The attacks, the interruptions and the tension are over, at least when it comes to the debate floor. Now, strategists from both parties are busy putting together their arguments about what actually happened Tuesday night, and each campaign naturally claims a victory.
An instant scientific poll conducted by CNN among debate viewers concluded President Obama won the debate according to 48 percent of those polled, compared to 40 percent who thought Romney had won. CBS conducted a similar poll amongst only undecided voters and found much more lopsided results; Obama was the winner, 53 percent to 23 percent.
The third and final presidential debate revolved around foreign policy, and each candidate made a pivot to the center, says Michael Fullilove of The Christian Science Monitor. While Governor Romney attempted to shed his reputation as a bull in a china shop concerning foreign policy, President Obama looked to project “a clear willingness to use force, sometimes unilaterally, to protect US security and interests,” a change from the image some have of the President as someone who leads from behind. Fullilove also said the abundance of agreement on foreign policy is an underlying reality behind the rhetoric: “In truth … the foreign-policy similarities between the two men are more striking than the differences. Obama is not as left-wing and dovish as many believe, and Romney is not as right-wing and hawkish as he would have us believe.”

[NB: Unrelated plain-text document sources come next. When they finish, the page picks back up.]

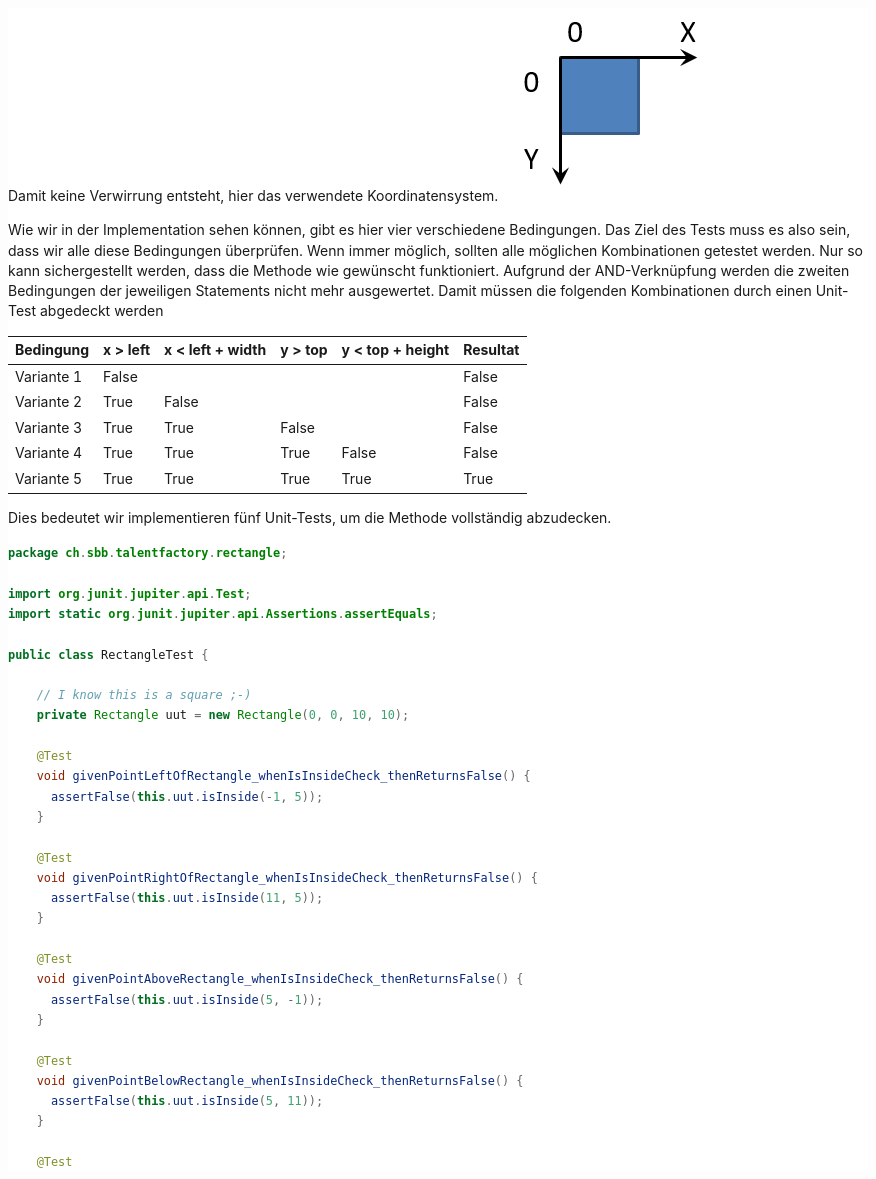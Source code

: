Damit keine Verwirrung entsteht, hier das verwendete Koordinatensystem.
![Koordinatensystem](./images/1623657498.png)

Wie wir in der Implementation sehen können, gibt es hier vier verschiedene Bedingungen. Das Ziel des Tests muss es also sein, dass wir alle diese Bedingungen überprüfen. Wenn immer möglich, sollten alle möglichen Kombinationen getestet werden. Nur so kann sichergestellt werden, dass die Methode wie gewünscht funktioniert. Aufgrund der AND-Verknüpfung werden die zweiten Bedingungen der jeweiligen Statements nicht mehr ausgewertet. Damit müssen die folgenden Kombinationen durch einen Unit-Test abgedeckt werden

| Bedingung  | x > left | x < left + width | y > top | y < top + height | Resultat |
| ---------- | -------- | ---------------- | ------- | ---------------- | -------- |
| Variante 1 | False    |                  |         |                  | False    |
| Variante 2 | True     | False            |         |                  | False    |
| Variante 3 | True     | True             | False   |                  | False    |
| Variante 4 | True     | True             | True    | False            | False    |
| Variante 5 | True     | True             | True    | True             | True     |

Dies bedeutet wir implementieren fünf Unit-Tests, um die Methode vollständig abzudecken.

```java
package ch.sbb.talentfactory.rectangle;

import org.junit.jupiter.api.Test;
import static org.junit.jupiter.api.Assertions.assertEquals;

public class RectangleTest {

	// I know this is a square ;-)
    private Rectangle uut = new Rectangle(0, 0, 10, 10);

    @Test
    void givenPointLeftOfRectangle_whenIsInsideCheck_thenReturnsFalse() {
      assertFalse(this.uut.isInside(-1, 5));
    }

    @Test
    void givenPointRightOfRectangle_whenIsInsideCheck_thenReturnsFalse() {
      assertFalse(this.uut.isInside(11, 5));
    }

    @Test
    void givenPointAboveRectangle_whenIsInsideCheck_thenReturnsFalse() {
      assertFalse(this.uut.isInside(5, -1));
    }

    @Test
    void givenPointBelowRectangle_whenIsInsideCheck_thenReturnsFalse() {
      assertFalse(this.uut.isInside(5, 11));
    }

    @Test
```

One of the President’s sharpest and best moments of the debate was when he criticized the Governor for calling for more Naval ships, which Romney said were at their lowest level since 1917. “You mention the Navy, and the fact that we have fewer ships than we did in 1916. Well, governor, we also have fewer horses and bayonets,” Obama said.
Verne Gray of Newsday said the zinger will prove to be memorable, and the hallmark of successful presidential debate performances over the past century. “Teddy Roosevelt would’ve immensely enjoyed this moment — but demanded more battleships and bayonets nonetheless,” he said. “If Obama wins the election, he has a lot of horses, bayonets and battleships to thank.”

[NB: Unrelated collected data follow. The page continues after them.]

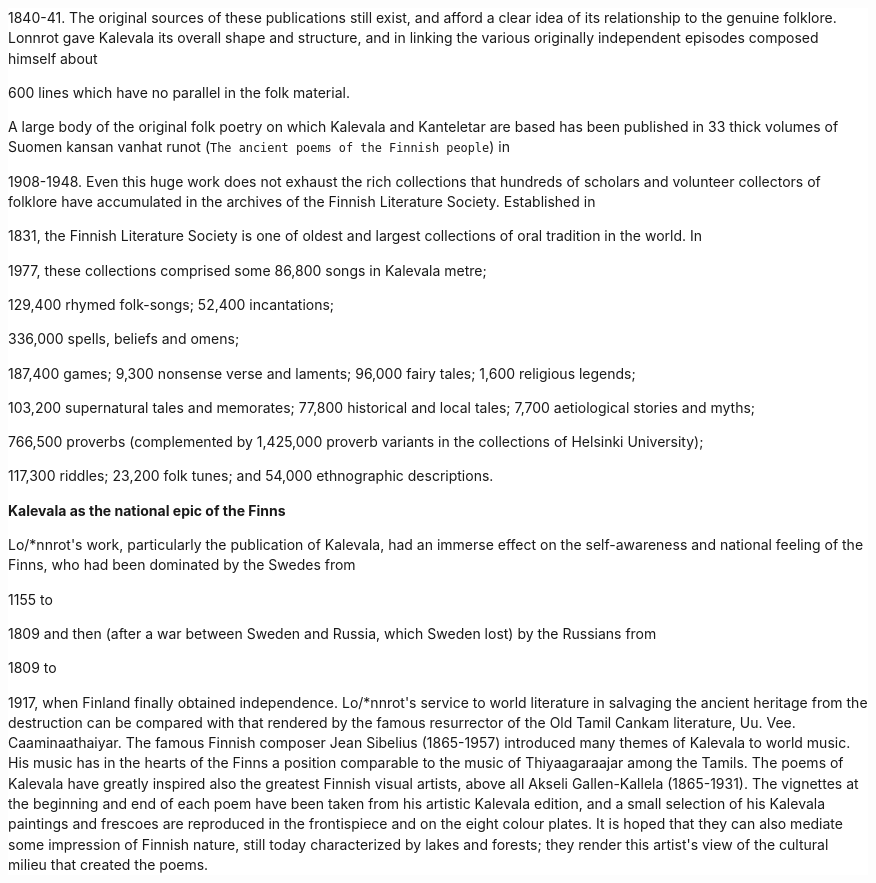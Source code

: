  1840-41. The original sources of these publications still exist, and afford a clear idea of its relationship to the genuine folklore. Lonnrot gave Kalevala its overall shape and structure, and in linking the various originally independent episodes composed himself about

 600 lines which have no parallel in the folk material.  

  

A large body of the original folk poetry on which Kalevala and Kanteletar are based has been published in 33 thick volumes of Suomen kansan vanhat runot (`The ancient poems of the Finnish people`) in

 1908-1948. Even this huge work does not exhaust the rich collections that hundreds of scholars and volunteer collectors of folklore have accumulated in the archives of the Finnish Literature Society. Established in

 1831, the Finnish Literature Society is one of oldest and largest collections of oral tradition in the world. In

 1977, these collections comprised some 86,800 songs in Kalevala metre;

 129,400 rhymed folk-songs; 52,400 incantations;

 336,000 spells, beliefs and omens;

 187,400 games; 9,300 nonsense verse and laments; 96,000 fairy tales; 1,600 religious legends;

 103,200 supernatural tales and memorates; 77,800 historical and local tales; 7,700 aetiological stories and myths;

 766,500 proverbs (complemented by 1,425,000 proverb variants in the collections of Helsinki University);

 117,300 riddles; 23,200 folk tunes; and 54,000 ethnographic descriptions.  

  

**Kalevala as the national epic of the Finns**  

  

Lo/*nnrot's work, particularly the publication of Kalevala, had an immerse effect on the self-awareness and national feeling of the Finns, who had been dominated by the Swedes from

 1155 to

 1809 and then (after a war between Sweden and Russia, which Sweden lost) by the Russians from

 1809 to

 1917, when Finland finally obtained independence. Lo/*nnrot's service to world literature in salvaging the ancient heritage from the destruction can be compared with that rendered by the famous resurrector of the Old Tamil Cankam literature, Uu. Vee. Caaminaathaiyar. The famous Finnish composer Jean Sibelius (1865-1957) introduced many themes of Kalevala to world music. His music has in the hearts of the Finns a position comparable to the music of Thiyaagaraajar among the Tamils. The poems of Kalevala have greatly inspired also the greatest Finnish visual artists, above all Akseli Gallen-Kallela (1865-1931). The vignettes at the beginning and end of each poem have been taken from his artistic Kalevala edition, and a small selection of his Kalevala paintings and frescoes are reproduced in the frontispiece and on the eight colour plates. It is hoped that they can also mediate some impression of Finnish nature, still today characterized by lakes and forests; they render this artist's view of the cultural milieu that created the poems.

Meanwhile, Romney took a conservative approach, debating like the front runner, said Alexander Burns of Politico.
“Romney, for his part, took a cooler approach to the debate that reflected his enhanced stature in a race that has tightened since the first debate in Denver at the start of October,” Burns wrote. “With foreign policy as one of Obama’s few remaining national strengths, Romney delivered familiar criticisms in a level tone, rather than taking big risks with attacks aimed at the jugular.”
Some critics have derided the strategy as the biggest risk of all, but only subsequent polls in the coming days will be able to totally flesh out the consequences of such a move.

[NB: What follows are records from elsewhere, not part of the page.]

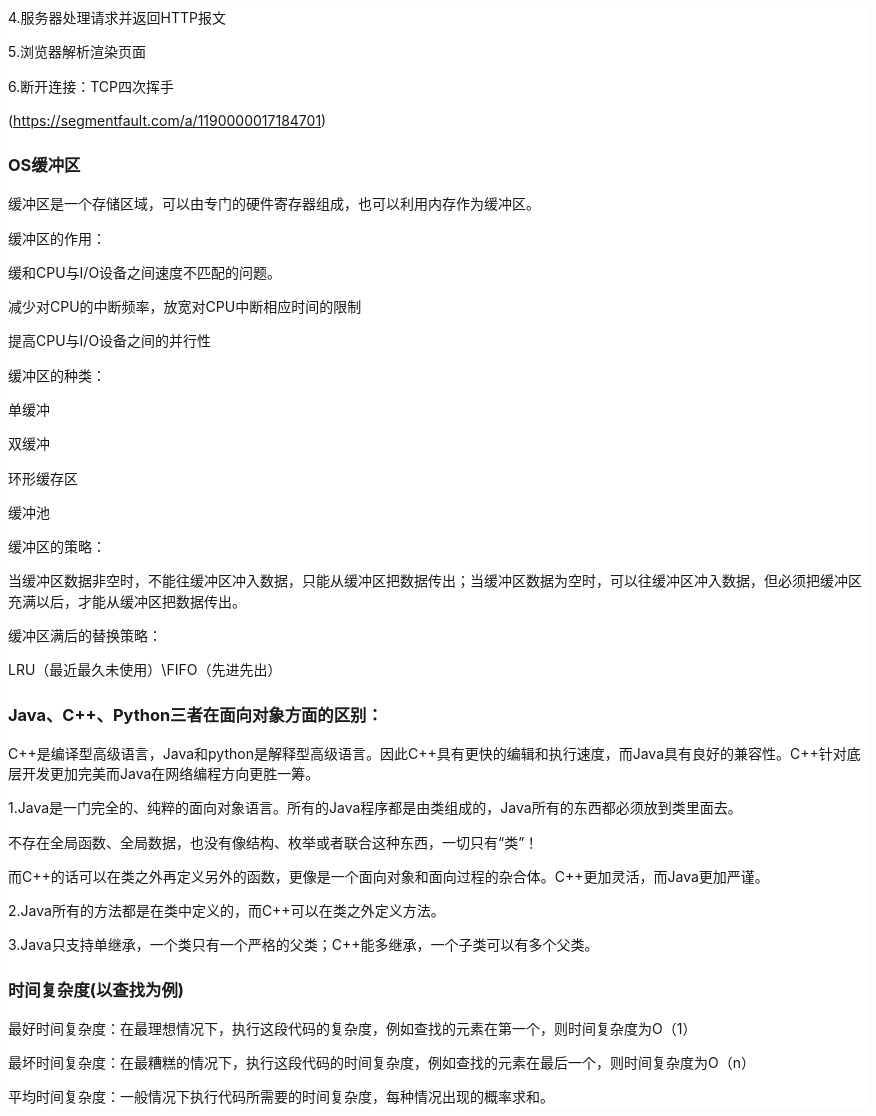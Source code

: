 4.服务器处理请求并返回HTTP报文

5.浏览器解析渲染页面

6.断开连接：TCP四次挥手

(https://segmentfault.com/a/1190000017184701)



### OS缓冲区

缓冲区是一个存储区域，可以由专门的硬件寄存器组成，也可以利用内存作为缓冲区。

缓冲区的作用：

缓和CPU与I/O设备之间速度不匹配的问题。

减少对CPU的中断频率，放宽对CPU中断相应时间的限制

提高CPU与I/O设备之间的并行性

缓冲区的种类：

单缓冲

双缓冲

环形缓存区

缓冲池

缓冲区的策略：

当缓冲区数据非空时，不能往缓冲区冲入数据，只能从缓冲区把数据传出；当缓冲区数据为空时，可以往缓冲区冲入数据，但必须把缓冲区充满以后，才能从缓冲区把数据传出。

缓冲区满后的替换策略：

LRU（最近最久未使用）\FIFO（先进先出）



### Java、C++、Python三者在面向对象方面的区别：

C++是编译型高级语言，Java和python是解释型高级语言。因此C++具有更快的编辑和执行速度，而Java具有良好的兼容性。C++针对底层开发更加完美而Java在网络编程方向更胜一筹。

1.Java是一门完全的、纯粹的面向对象语言。所有的Java程序都是由类组成的，Java所有的东西都必须放到类里面去。

不存在全局函数、全局数据，也没有像结构、枚举或者联合这种东西，一切只有“类”！

而C++的话可以在类之外再定义另外的函数，更像是一个面向对象和面向过程的杂合体。C++更加灵活，而Java更加严谨。

2.Java所有的方法都是在类中定义的，而C++可以在类之外定义方法。

3.Java只支持单继承，一个类只有一个严格的父类；C++能多继承，一个子类可以有多个父类。

### 时间复杂度(以查找为例)

最好时间复杂度：在最理想情况下，执行这段代码的复杂度，例如查找的元素在第一个，则时间复杂度为O（1）

最坏时间复杂度：在最糟糕的情况下，执行这段代码的时间复杂度，例如查找的元素在最后一个，则时间复杂度为O（n）

平均时间复杂度：一般情况下执行代码所需要的时间复杂度，每种情况出现的概率求和。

The staff at the Boston Globe disagreed with such critics in their instant analysis. “Obama may be declared the winner of this debate in instant polls, but Romney may have accomplished his seemingly modest goal. Romney’s game plan clearly was to reassure voters concerned about his bellicose campaign rhetoric that he would be a steady hand,” the analysis said.
Ron Elving’s instant analysis from NPR suggested that each voter base may have swallowed a few ice cubes during the debate, during which both candidates tried to appeal to the general electorate:
“In the first debate, Obama may have won the likability contest but booted the rest of the test. In the final debate, he could not risk having this happen again. That led to the role reversal that had nearly as many people shaking their heads: the president playing the restless attacker, finding fault with his rival even when the two agreed on policy basics while Romney smiled a lot and went out of his way to be level-headed, embracing agreement with the president wherever possible.
“This retracting of the Romney horns was too obvious to be spontaneous. That is not the way the GOP nominee and his team operate. They have decided that recent polls in their favor are now the defining factor in the contest. So their tactics for the third debate went from ‘go after him’ to ‘don’t blow it.'”
This dramatic shift in Romney’s challenge style and Obama’s response tactics is just the latest of a series of strange twists that have made this election almost impossible to forecast.